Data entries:

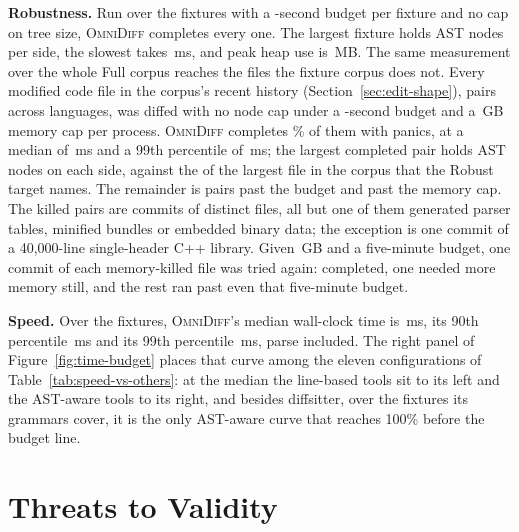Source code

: \documentclass[sigconf]{acmart}
\begin{document}
\textbf{Robustness.} Run over the \RobustnessFixtures{} fixtures with a
\RobustnessTimeoutSeconds{}-second budget per fixture and no cap on tree size,
\textsc{OmniDiff} completes every one. The largest fixture holds \RobustnessMaxNodes{}
AST nodes per side, the slowest takes \RobustnessSlowestMs{}\,ms, and peak heap use is
\RobustnessPeakMemoryMb{}\,MB. The same measurement over the whole Full corpus reaches the files
the fixture corpus does not. Every modified code file in the corpus's recent history
(Section~\ref{sec:edit-shape}), \RobustnessFullAttempted{} pairs across
\RobustnessFullLanguages{} languages, was diffed with no node cap under a
\RobustnessFullTimeoutSeconds{}-second budget and a \RobustnessFullMemoryCapGb{}\,GB memory cap
per process. \textsc{OmniDiff} completes \RobustnessFullCompletedPct{}\% of them with
\RobustnessFullPanicked{} panics, at a median of \RobustnessFullPFiftyMs{}\,ms and a 99th
percentile of \RobustnessFullPNinetyNineMs{}\,ms; the largest completed pair holds
\RobustnessFullMaxSideNodes{} AST nodes on each side, against the \AstMax{} of the largest file
in the corpus that the Robust target names. The remainder is \RobustnessFullTimedOut{} pairs past
the budget and \RobustnessFullKilled{} past the memory cap. The killed pairs are commits of
\RobustnessFullKilledFiles{} distinct files, all but one of them generated parser tables,
minified bundles or embedded binary data; the exception is one commit of a 40,000-line
single-header C++ library. Given \RobustnessFullBigMemoryCapGb{}\,GB and a five-minute budget, one
commit of each memory-killed file was tried again: \RobustnessFullKilledFilesCompletedUnderBigCap{}
completed, one needed more memory still, and the rest ran past even that five-minute budget.

\textbf{Speed.} Over the \OmniDiffFixtures{} fixtures, \textsc{OmniDiff}'s median wall-clock time
is \SpeedOmniDiffPFifty{}\,ms, its 90th percentile \SpeedOmniDiffPNinety{}\,ms and its 99th
percentile \SpeedOmniDiffPNinetyNine{}\,ms, parse included. The right panel of
Figure~\ref{fig:time-budget} places that curve among the eleven configurations of
Table~\ref{tab:speed-vs-others}: at the median the line-based tools sit to its left and the
AST-aware tools to its right, and besides diffsitter, over the \DiffsitterFixtures{} fixtures its
grammars cover, it is the only AST-aware curve that reaches 100\% before the budget line.

\section{Threats to Validity}
\label{sec:threats}
\end{document}

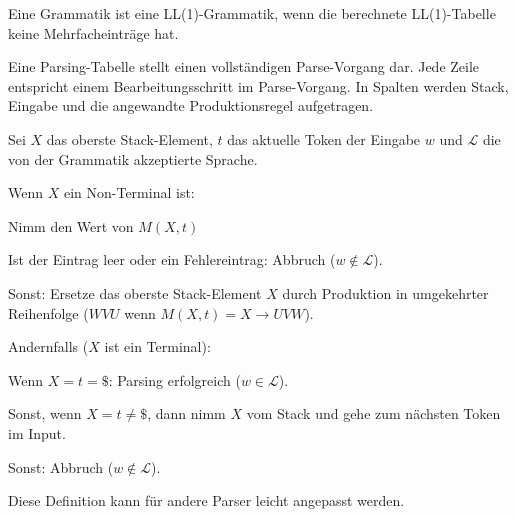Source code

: \begin{defn}
Eine Grammatik ist eine LL(1)-Grammatik, wenn die berechnete LL(1)-Tabelle keine Mehrfacheinträge hat.
\end{defn}

\begin{defn}
Eine Parsing-Tabelle stellt einen vollständigen Parse-Vorgang dar.
Jede Zeile entspricht einem Bearbeitungsschritt im Parse-Vorgang.
In Spalten werden Stack, Eingabe und die angewandte Produktionsregel aufgetragen.

\begin{algo}
Sei $X$ das oberste Stack-Element, $t$ das aktuelle Token der Eingabe $w$ und $\mathcal{L}$ die von der Grammatik akzeptierte Sprache.
\begin{\whichenum}
\item Wenn $X$ ein Non-Terminal ist:
\begin{\whichenum}
\item Nimm den Wert von $M(X,t)$
\item Ist der Eintrag leer oder ein Fehlereintrag: Abbruch ($w \not \in \mathcal{L}$).
\item Sonst: Ersetze das oberste Stack-Element $X$ durch Produktion in umgekehrter Reihenfolge ($WVU$ wenn $M(X,t)=X\to UVW$).
\end{\whichenum}
\item Andernfalls ($X$ ist ein Terminal):
\begin{\whichenum}
\item Wenn $X=t=\$$: Parsing erfolgreich ($w \in \mathcal{L}$).
\item Sonst, wenn $X=t\neq\$$, dann nimm $X$ vom Stack und gehe zum nächsten Token im Input.
\item Sonst: Abbruch ($w \not \in \mathcal{L}$).
\end{\whichenum}
\end{\whichenum}
\end{algo}
\end{defn}

Diese Definition kann für andere Parser leicht angepasst werden.

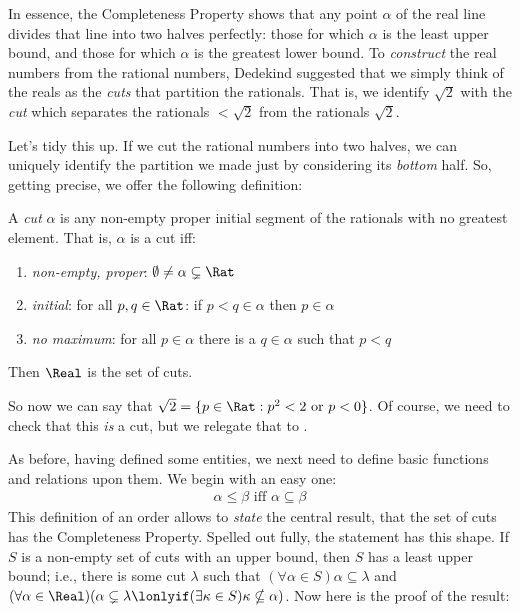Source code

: \documentclass[../../../include/open-logic-section]{subfiles}
\begin{document}

In essence, the Completeness Property shows that any point $\alpha$ of
the real line divides that line into two halves perfectly: those for
which $\alpha$ is the least upper bound, and those for which $\alpha$
is the greatest lower bound. To \emph{construct} the real numbers from
the rational numbers, Dedekind suggested that we simply think of the
reals as the \emph{cuts} that partition the rationals. That is, we
identify $\sqrt{2}$ with the \emph{cut} which separates the rationals
$< \sqrt{2}$ from the rationals $ \sqrt{2}$. 

Let's tidy this up. If we cut the rational numbers into two halves, we
can uniquely identify the partition we made just by considering its
\emph{bottom} half. So, getting precise, we offer the following
definition:

\begin{defn}[Cut] 
A \emph{cut} $\alpha$ is any non-empty proper
initial segment of the rationals with no greatest element. That is,
$\alpha$ is a cut iff:
\begin{enumerate}
	\item \emph{non-empty, proper}: $\emptyset \neq \alpha \subsetneq \Rat$
	\item \emph{initial}: for all $p,q \in \Rat$: if $p < q \in \alpha$ then $p \in \alpha$
	\item \emph{no maximum}: for all $p \in \alpha$ there is a $q \in \alpha$ such that $p < q$ 
\end{enumerate} 
Then $\Real$ is the set of cuts. 
\end{defn}

So now we can say that $\sqrt{2} = \Setabs{p \in \Rat}{p^2 < 2\text{
or }p < 0}$. Of course, we need to check that this \emph{is} a cut,
but we relegate that to .

As before, having defined some entities, we next need to define basic
functions and relations upon them. We begin with an easy one:
\begin{align*}
	\alpha \leq \beta \text{ iff }\alpha \subseteq \beta
\end{align*}
This definition of an order allows to \emph{state} the central result,
that the set of cuts has the Completeness Property. Spelled out fully,
the statement has this shape. If $S$ is a non-empty set of cuts with
an upper bound, then $S$ has a least upper bound; i.e., there is some
cut $\lambda$ such that $(\forall \alpha \in S)\alpha \subseteq
\lambda$ and $(\forall \alpha \in \Real)(\alpha \subsetneq \lambda
\lonlyif (\exists \kappa \in S)\kappa \nsubseteq \alpha)$. Now here is
the proof of the result:
\end{document}
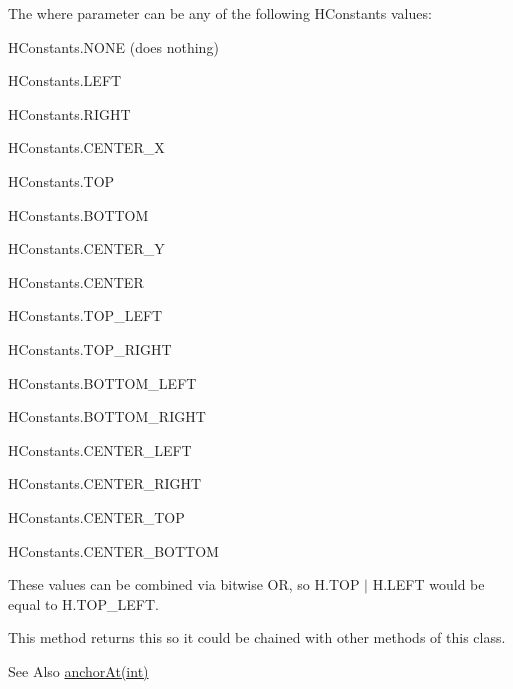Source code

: The {\ttfamily where} parameter can be any of the following H\-Constants values\-:
\begin{DoxyItemize}
\item {\ttfamily H\-Constants.\-N\-O\-N\-E} (does nothing)
\item {\ttfamily H\-Constants.\-L\-E\-F\-T}
\item {\ttfamily H\-Constants.\-R\-I\-G\-H\-T}
\item {\ttfamily H\-Constants.\-C\-E\-N\-T\-E\-R\-\_\-\-X}
\item {\ttfamily H\-Constants.\-T\-O\-P}
\item {\ttfamily H\-Constants.\-B\-O\-T\-T\-O\-M}
\item {\ttfamily H\-Constants.\-C\-E\-N\-T\-E\-R\-\_\-\-Y}
\item {\ttfamily H\-Constants.\-C\-E\-N\-T\-E\-R}
\item {\ttfamily H\-Constants.\-T\-O\-P\-\_\-\-L\-E\-F\-T}
\item {\ttfamily H\-Constants.\-T\-O\-P\-\_\-\-R\-I\-G\-H\-T}
\item {\ttfamily H\-Constants.\-B\-O\-T\-T\-O\-M\-\_\-\-L\-E\-F\-T}
\item {\ttfamily H\-Constants.\-B\-O\-T\-T\-O\-M\-\_\-\-R\-I\-G\-H\-T}
\item {\ttfamily H\-Constants.\-C\-E\-N\-T\-E\-R\-\_\-\-L\-E\-F\-T}
\item {\ttfamily H\-Constants.\-C\-E\-N\-T\-E\-R\-\_\-\-R\-I\-G\-H\-T}
\item {\ttfamily H\-Constants.\-C\-E\-N\-T\-E\-R\-\_\-\-T\-O\-P}
\item {\ttfamily H\-Constants.\-C\-E\-N\-T\-E\-R\-\_\-\-B\-O\-T\-T\-O\-M}
\end{DoxyItemize}

These values can be combined via bitwise O\-R, so {\ttfamily H.\-T\-O\-P $|$ H.\-L\-E\-F\-T} would be equal to {\ttfamily H.\-T\-O\-P\-\_\-\-L\-E\-F\-T}.

This method returns {\ttfamily this} so it could be chained with other methods of this class. \begin{DoxySeeAlso}{See Also}
\hyperlink{classhype_1_1drawable_1_1_h_drawable_a6d95df0dfd78df98ac6036a30d73f411}{anchor\-At(int)} 
\end{DoxySeeAlso}

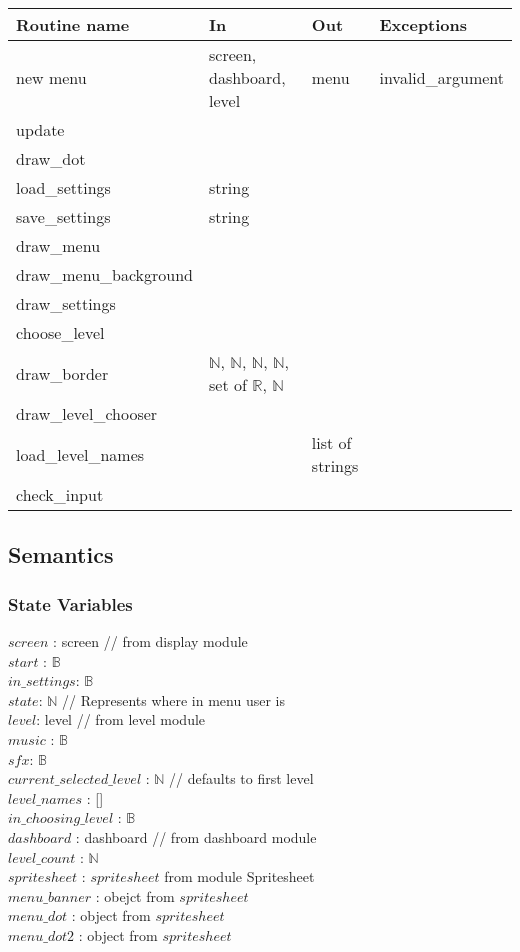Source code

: \documentclass[12pt]{article}
\begin{document}
\begin{tabular}{| l | l | l | l |}
\hline
\textbf{Routine name} & \textbf{In} & \textbf{Out} & \textbf{Exceptions}\\
\hline
new menu & screen, dashboard, level & menu & invalid\_argument\\
\hline
update & & & \\
\hline
draw\_dot & & & \\
\hline
load\_settings & string & & \\
\hline
save\_settings & string & & \\
\hline
draw\_menu & & & \\
\hline
draw\_menu\_background & & & \\
\hline
draw\_settings & & & \\
\hline
choose\_level & & & \\
\hline
draw\_border & $\mathbb{N}$, $\mathbb{N}$, $\mathbb{N}$, $\mathbb{N}$, set of $\mathbb{R}$, $\mathbb{N}$ & & \\
\hline
draw\_level\_chooser & & & \\
\hline
load\_level\_names & & list of strings & \\
\hline
check\_input & & & \\
\hline
\end{tabular}

\subsection* {Semantics}

\subsubsection* {State Variables}

$screen$ : screen // from display module\\
$start$ : $\mathbb{B}$ \\
$in\_settings$: $\mathbb{B}$ \\
$state$: $\mathbb{N}$ // Represents where in menu user is\\
$level$: level // from level module\\
$music$ : $\mathbb{B}$ \\
$sfx$: $\mathbb{B}$ \\
$current\_selected\_level$ : $\mathbb{N}$ // defaults to first level\\
$level\_names$ : [] \\
$in\_choosing\_level$ : $\mathbb{B}$ \\
$dashboard$ : dashboard // from dashboard module\\
$level\_count$ : $\mathbb{N}$ \\
$spritesheet$ : $spritesheet$ from module Spritesheet \\
$menu\_banner$ : obejct from $spritesheet$ \\
$menu\_dot$ : object from $spritesheet$ \\
$menu\_dot2$ : object from $spritesheet$
\end{document}
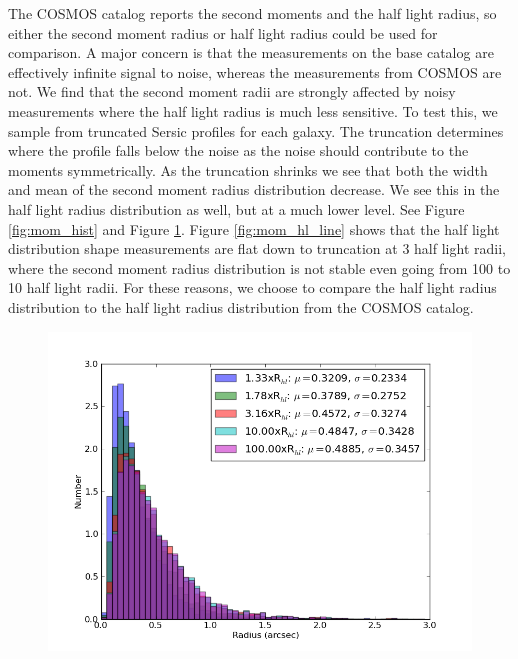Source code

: \documentclass[]{article}
\begin{document}
The COSMOS catalog reports the second moments and the 
half light radius, so either the second moment radius or half light radius could be used for comparison.  A major concern is that the measurements
on the base catalog are effectively infinite signal to noise, whereas the measurements from COSMOS are not.  We find that the second moment 
radii are strongly affected by noisy measurements where the half light radius is much less sensitive.  To test this, we sample from truncated Sersic
profiles for each galaxy.  The truncation determines where the profile falls below the noise as the noise should contribute to the moments symmetrically.
As the truncation shrinks we see that both the width and mean of the second moment radius distribution decrease.  We see this in the
half light radius distribution as well, but at a much lower level.  See Figure \ref{fig:mom_hist} and Figure \ref{fig:hl_hist}.  Figure
\ref{fig:mom_hl_line} shows that the half light distribution shape measurements are flat down to truncation at 3 half light radii, where 
the second moment radius distribution is not stable even going from 100 to 10 half light radii.  For these reasons, we choose to compare the half light 
radius distribution to the half light radius distribution from the COSMOS catalog.
\begin{figure}
\centering
\includegraphics[width=5in]{validation_figures/half_light_hist.png}
\caption{\label{fig:hl_hist}}
\end{figure}
\end{document}
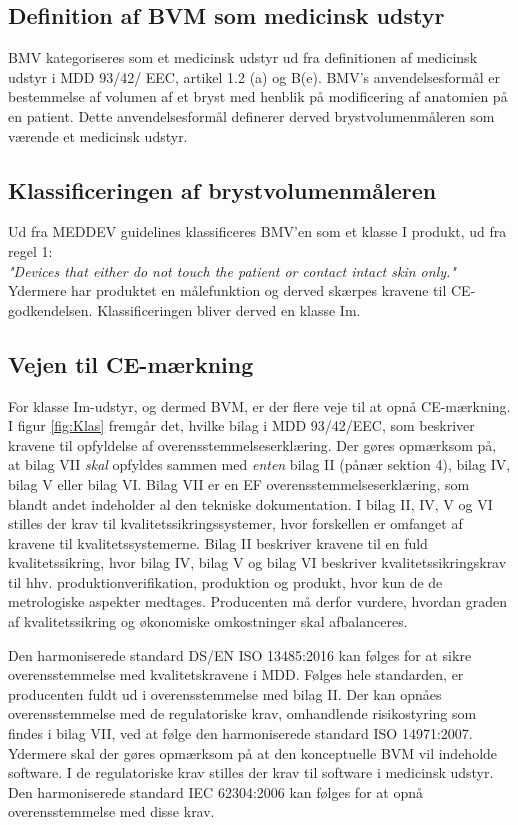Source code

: \subsection{Definition af BVM som medicinsk udstyr}

BMV kategoriseres som et medicinsk udstyr ud fra definitionen af medicinsk udstyr i MDD 93/42/ EEC, artikel 1.2 (a) og B(e). BMV's anvendelsesformål er bestemmelse af volumen af et bryst med henblik på modificering af anatomien på en patient. Dette anvendelsesformål definerer derved brystvolumenmåleren som værende et medicinsk udstyr. 

\subsection{Klassificeringen af brystvolumenmåleren}

Ud fra MEDDEV guidelines klassificeres BMV'en som et klasse I produkt, ud fra regel 1: \\
\textit{"Devices that either do not touch the patient or contact intact skin only."} \\
Ydermere har produktet en målefunktion og derved skærpes kravene til CE-godkendelsen. Klassificeringen bliver derved en klasse Im.

\subsection{Vejen til CE-mærkning}

For klasse Im-udstyr, og dermed BVM, er der flere veje til at opnå CE-mærkning. I figur \ref{fig:Klas} fremgår det, hvilke bilag i MDD 93/42/EEC, som beskriver kravene til opfyldelse af overensstemmelseserklæring. Der gøres opmærksom på, at bilag VII \textit{skal} opfyldes sammen med \textit{enten} bilag II (pånær sektion 4), bilag IV, bilag V eller bilag VI. Bilag VII er en EF overensstemmelseserklæring, som blandt andet indeholder al den tekniske dokumentation. I bilag II, IV, V og VI stilles der krav til kvalitetssikringssystemer, hvor forskellen er omfanget af kravene til kvalitetssystemerne. Bilag II beskriver kravene til en fuld kvalitetssikring, hvor bilag IV, bilag V og bilag VI beskriver kvalitetssikringskrav til hhv. produktionverifikation, produktion og produkt, hvor kun de de metrologiske aspekter medtages. Producenten må derfor vurdere, hvordan graden af kvalitetssikring og økonomiske omkostninger skal afbalanceres.   

    Den harmoniserede standard DS/EN ISO 13485:2016 kan følges for at sikre overensstemmelse med kvalitetskravene i MDD. Følges hele standarden, er producenten fuldt ud i overensstemmelse med bilag II.
    Der kan opnåes overensstemmelse med de regulatoriske krav, omhandlende risikostyring som findes i bilag VII, ved at følge den harmoniserede standard ISO 14971:2007.
Ydermere skal der gøres opmærksom på at den konceptuelle BVM vil indeholde software. I de regulatoriske krav stilles der krav til software i medicinsk udstyr. Den harmoniserede standard IEC 62304:2006 kan følges for at opnå overensstemmelse med disse krav.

**About this task**
Search the records for the string "bound" and return every line in which it occurs.

**Task solution**
which $\alpha$ is the least upper bound, and those for which $\alpha$
is the greatest lower bound. To \emph{construct} the real numbers from
an upper bound, then $S$ has a least upper bound; i.e., there is some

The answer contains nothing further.